Lange is adequate and no more as Meg; Keaton endearing but too northern and dressed too much like a Southern variation on Annie Hall as Lenny. Spacek, the best actress of the three, does nicely as Babe; my only complaint is that I’ve heard that same exact Southern accent in Coal Miner’s Daughter and ‘Night, Mother. The speech coaches have yet to learn that there are as many Southern accents as there are hollers, practically, and that the really tricky thing about Southern speech is that some of it is so quaint and thick that if you put it on the screen nobody would believe it existed.

Very good is Tess Harper in her supporting role as bossy ol’ cousin Chick, smug and tart and just full of herself in a way that’s maddeningly well done. Also good is Sam Shepard as Doc Porter; oddly enough, in Crimes it’s these secondary characters and some of the throw-away lines that play better than the main themes or bigger stars.
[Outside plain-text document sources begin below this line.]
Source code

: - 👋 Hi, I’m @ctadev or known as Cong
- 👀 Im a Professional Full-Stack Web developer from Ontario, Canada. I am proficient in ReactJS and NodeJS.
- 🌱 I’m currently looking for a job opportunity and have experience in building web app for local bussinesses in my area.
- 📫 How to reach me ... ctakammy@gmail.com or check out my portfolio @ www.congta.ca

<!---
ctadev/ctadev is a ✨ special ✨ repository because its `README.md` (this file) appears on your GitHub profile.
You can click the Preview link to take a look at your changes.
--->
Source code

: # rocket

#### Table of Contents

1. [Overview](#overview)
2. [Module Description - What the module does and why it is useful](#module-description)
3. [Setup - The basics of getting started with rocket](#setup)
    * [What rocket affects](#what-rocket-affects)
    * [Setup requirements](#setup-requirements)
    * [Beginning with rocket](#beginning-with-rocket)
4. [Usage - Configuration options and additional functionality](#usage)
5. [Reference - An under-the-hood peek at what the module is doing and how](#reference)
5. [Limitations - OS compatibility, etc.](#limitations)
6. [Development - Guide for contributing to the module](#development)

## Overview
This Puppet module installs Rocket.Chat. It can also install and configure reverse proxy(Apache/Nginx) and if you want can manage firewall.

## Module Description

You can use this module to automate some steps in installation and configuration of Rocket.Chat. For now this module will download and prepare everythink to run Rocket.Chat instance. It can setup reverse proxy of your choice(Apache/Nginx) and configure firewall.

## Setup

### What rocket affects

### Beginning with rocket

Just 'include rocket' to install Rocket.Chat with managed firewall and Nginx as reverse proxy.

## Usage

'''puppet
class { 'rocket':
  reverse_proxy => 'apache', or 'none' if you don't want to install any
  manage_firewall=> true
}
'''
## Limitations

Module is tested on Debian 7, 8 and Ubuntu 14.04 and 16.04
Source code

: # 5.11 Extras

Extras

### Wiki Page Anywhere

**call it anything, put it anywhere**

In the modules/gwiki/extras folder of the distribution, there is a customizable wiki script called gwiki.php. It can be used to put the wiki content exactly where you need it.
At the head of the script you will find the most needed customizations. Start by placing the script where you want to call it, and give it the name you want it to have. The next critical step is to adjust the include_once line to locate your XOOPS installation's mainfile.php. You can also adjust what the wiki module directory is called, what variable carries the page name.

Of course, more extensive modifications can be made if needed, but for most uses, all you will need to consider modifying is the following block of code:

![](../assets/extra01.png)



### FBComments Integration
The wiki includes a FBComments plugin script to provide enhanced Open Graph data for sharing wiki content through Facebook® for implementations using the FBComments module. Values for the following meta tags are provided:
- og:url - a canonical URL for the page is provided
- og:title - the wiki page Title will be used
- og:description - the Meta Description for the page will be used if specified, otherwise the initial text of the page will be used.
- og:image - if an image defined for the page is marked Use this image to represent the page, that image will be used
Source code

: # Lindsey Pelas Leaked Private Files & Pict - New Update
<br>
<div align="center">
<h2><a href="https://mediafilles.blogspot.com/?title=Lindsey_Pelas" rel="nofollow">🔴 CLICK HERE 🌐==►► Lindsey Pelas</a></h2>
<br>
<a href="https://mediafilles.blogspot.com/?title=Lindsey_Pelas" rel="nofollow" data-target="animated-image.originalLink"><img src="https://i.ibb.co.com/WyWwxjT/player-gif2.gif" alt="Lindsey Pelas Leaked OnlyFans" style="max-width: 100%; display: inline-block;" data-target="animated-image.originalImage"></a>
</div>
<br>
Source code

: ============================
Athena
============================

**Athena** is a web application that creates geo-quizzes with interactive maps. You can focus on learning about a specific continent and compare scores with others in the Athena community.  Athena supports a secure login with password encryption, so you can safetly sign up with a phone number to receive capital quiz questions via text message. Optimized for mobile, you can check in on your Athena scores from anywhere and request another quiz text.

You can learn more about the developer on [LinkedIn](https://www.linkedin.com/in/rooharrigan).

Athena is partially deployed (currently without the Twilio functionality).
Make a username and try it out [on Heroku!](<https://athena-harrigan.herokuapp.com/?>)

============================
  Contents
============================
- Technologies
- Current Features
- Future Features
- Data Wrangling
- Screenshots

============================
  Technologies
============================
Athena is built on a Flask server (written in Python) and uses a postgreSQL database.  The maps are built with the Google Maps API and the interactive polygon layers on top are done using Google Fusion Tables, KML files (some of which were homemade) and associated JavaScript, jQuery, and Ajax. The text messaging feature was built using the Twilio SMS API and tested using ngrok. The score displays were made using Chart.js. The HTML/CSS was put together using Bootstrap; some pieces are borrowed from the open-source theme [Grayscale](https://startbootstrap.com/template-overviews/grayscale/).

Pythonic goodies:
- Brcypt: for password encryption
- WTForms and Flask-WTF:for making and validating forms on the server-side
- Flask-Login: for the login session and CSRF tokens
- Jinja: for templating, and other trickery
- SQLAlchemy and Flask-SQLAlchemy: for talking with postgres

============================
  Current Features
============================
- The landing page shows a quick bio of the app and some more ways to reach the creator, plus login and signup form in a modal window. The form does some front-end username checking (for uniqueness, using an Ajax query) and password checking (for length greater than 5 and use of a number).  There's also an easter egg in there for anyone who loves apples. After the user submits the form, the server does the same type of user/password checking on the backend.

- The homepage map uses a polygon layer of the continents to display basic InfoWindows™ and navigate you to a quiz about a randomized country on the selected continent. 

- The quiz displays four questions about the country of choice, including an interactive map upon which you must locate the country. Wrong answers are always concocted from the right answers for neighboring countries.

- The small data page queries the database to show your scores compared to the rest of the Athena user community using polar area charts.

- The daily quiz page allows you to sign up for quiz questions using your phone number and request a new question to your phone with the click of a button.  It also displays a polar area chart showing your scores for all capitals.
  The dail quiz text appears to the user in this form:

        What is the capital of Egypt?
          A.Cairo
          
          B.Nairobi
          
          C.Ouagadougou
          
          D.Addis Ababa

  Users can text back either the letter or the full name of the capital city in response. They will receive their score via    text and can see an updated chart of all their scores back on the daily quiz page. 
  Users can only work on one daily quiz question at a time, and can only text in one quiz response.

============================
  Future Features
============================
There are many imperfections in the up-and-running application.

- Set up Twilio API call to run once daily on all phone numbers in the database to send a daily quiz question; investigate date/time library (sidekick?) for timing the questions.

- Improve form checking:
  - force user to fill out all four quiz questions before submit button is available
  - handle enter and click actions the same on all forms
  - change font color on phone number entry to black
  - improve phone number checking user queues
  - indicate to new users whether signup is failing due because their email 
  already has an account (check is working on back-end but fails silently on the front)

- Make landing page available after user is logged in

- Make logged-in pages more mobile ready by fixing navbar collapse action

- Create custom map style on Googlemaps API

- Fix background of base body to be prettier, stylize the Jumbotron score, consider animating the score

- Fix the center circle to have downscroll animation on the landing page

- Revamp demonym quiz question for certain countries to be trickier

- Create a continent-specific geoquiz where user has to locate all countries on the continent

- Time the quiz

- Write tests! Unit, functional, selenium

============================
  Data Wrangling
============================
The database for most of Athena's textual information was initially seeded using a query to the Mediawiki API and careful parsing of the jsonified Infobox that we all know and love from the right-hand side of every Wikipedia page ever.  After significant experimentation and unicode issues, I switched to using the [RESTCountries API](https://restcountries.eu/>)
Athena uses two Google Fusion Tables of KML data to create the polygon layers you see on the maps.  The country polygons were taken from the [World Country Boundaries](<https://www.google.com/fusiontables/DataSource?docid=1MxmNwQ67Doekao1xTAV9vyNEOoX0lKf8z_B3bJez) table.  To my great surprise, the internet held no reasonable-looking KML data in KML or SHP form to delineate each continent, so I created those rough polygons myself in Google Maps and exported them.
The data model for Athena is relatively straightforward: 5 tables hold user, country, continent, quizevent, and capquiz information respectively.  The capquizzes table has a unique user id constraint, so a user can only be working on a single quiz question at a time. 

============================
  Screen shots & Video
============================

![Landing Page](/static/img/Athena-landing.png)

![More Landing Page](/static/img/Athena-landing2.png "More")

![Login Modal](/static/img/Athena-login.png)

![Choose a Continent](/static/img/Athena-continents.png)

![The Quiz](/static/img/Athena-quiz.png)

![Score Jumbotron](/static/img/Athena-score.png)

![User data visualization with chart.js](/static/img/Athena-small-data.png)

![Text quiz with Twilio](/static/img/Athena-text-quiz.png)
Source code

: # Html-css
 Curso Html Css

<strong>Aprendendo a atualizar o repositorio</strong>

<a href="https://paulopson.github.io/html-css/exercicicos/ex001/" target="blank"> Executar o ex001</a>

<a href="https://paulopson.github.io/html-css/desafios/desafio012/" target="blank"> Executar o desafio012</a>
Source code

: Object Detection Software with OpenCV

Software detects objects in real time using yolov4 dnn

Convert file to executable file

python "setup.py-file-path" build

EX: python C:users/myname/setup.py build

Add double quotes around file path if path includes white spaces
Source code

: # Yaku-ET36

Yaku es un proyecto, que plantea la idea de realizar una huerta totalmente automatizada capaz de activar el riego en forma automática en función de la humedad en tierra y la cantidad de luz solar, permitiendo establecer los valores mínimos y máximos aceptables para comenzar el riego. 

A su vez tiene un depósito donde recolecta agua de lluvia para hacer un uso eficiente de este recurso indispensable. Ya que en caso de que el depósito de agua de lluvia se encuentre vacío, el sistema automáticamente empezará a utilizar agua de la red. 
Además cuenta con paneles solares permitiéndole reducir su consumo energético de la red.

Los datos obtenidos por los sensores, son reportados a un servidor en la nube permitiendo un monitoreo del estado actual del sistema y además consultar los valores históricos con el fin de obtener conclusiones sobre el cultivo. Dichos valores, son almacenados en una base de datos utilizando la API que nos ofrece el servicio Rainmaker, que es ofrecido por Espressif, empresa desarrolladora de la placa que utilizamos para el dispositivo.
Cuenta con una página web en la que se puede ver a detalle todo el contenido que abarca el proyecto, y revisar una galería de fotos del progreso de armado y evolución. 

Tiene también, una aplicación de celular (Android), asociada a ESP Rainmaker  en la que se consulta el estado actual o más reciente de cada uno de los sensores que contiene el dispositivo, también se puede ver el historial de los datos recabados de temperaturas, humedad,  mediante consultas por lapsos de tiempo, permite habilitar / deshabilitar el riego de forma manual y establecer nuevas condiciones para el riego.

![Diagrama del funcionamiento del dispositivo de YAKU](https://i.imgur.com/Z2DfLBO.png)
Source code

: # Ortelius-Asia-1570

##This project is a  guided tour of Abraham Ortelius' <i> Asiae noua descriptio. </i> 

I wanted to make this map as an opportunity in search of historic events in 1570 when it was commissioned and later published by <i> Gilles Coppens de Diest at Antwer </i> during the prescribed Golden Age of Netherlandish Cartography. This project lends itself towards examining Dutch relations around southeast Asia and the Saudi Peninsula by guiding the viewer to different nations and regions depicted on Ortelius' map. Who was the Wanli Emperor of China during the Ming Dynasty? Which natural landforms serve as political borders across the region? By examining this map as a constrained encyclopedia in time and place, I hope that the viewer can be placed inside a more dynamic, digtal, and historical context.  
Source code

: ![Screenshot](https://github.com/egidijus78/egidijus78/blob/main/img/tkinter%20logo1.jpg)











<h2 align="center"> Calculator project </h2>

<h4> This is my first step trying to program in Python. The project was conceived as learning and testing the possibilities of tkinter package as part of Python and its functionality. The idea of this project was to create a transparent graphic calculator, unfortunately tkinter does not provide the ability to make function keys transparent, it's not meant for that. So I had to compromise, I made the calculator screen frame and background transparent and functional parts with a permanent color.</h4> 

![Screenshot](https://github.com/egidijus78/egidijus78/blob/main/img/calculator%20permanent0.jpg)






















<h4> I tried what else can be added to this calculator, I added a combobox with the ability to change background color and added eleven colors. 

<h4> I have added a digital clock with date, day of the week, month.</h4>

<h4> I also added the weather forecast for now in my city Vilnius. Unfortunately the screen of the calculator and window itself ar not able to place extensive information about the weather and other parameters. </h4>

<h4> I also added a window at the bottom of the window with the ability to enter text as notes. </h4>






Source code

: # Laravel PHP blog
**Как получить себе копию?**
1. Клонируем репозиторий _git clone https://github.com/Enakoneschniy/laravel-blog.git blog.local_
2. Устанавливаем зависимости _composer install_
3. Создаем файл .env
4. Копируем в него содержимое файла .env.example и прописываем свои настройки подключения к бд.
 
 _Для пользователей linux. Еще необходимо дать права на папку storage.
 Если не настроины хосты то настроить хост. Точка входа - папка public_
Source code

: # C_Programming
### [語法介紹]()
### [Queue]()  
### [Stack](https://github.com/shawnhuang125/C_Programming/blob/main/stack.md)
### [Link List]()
“Oh, for a beaker full of the warm South,” wrote Keats. With another place in mind. But it still applies to “all the Souths” because the South (unlike the North) is a many that makes up a whole, a thousand real McCoy small towns in Alabama and a thousand others, the Souths of somebody’s imagination.

There are places and especially people even in the border states that are, like their accents, so quietly eccentric you couldn’t make up anything odder. When a movie is set in Mississippi, as Crimes of the Heart is, it actually doesn’t matter if the screenwriter or costumer or set designer get the details right. It’s a nice effort on their part if they do, of course, if only because they so rarely do, but talent and imagination have a way of making up for research, For Crimes of the Heart, accuracy or lack thereof is not the movie’s problem. Author Beth Henley is a transplanted Mississippian alive and well in L.A., and there’s a good bit to her characters that rings very true and very Southern, There’s also a certain slickness to the overall production and some of the performances that rings false—for Henley a few hits and for director Bruce Beresford a few misses.

But all in all the film is funny and worth seeing. Nevertheless, the problem with Crimes is that like the majority of successful plays (which is what it was originally) it’s a piece of writing utterly dependent on the production. To expect otherwise, granted, is to hold this nice, funny, solid play up to an improbable if not quite impossible standard. But a play should, ideally, be readable as well as actable, literature as well as drama, something complete on its own as well as something more than a vehicle for its actors. Oh well. “Nothing is certain about masterpieces,” said Stravinsky somewhere, “least of all whether there will be any.” It would be foolish to complain: as a vehicle Crimes works very well.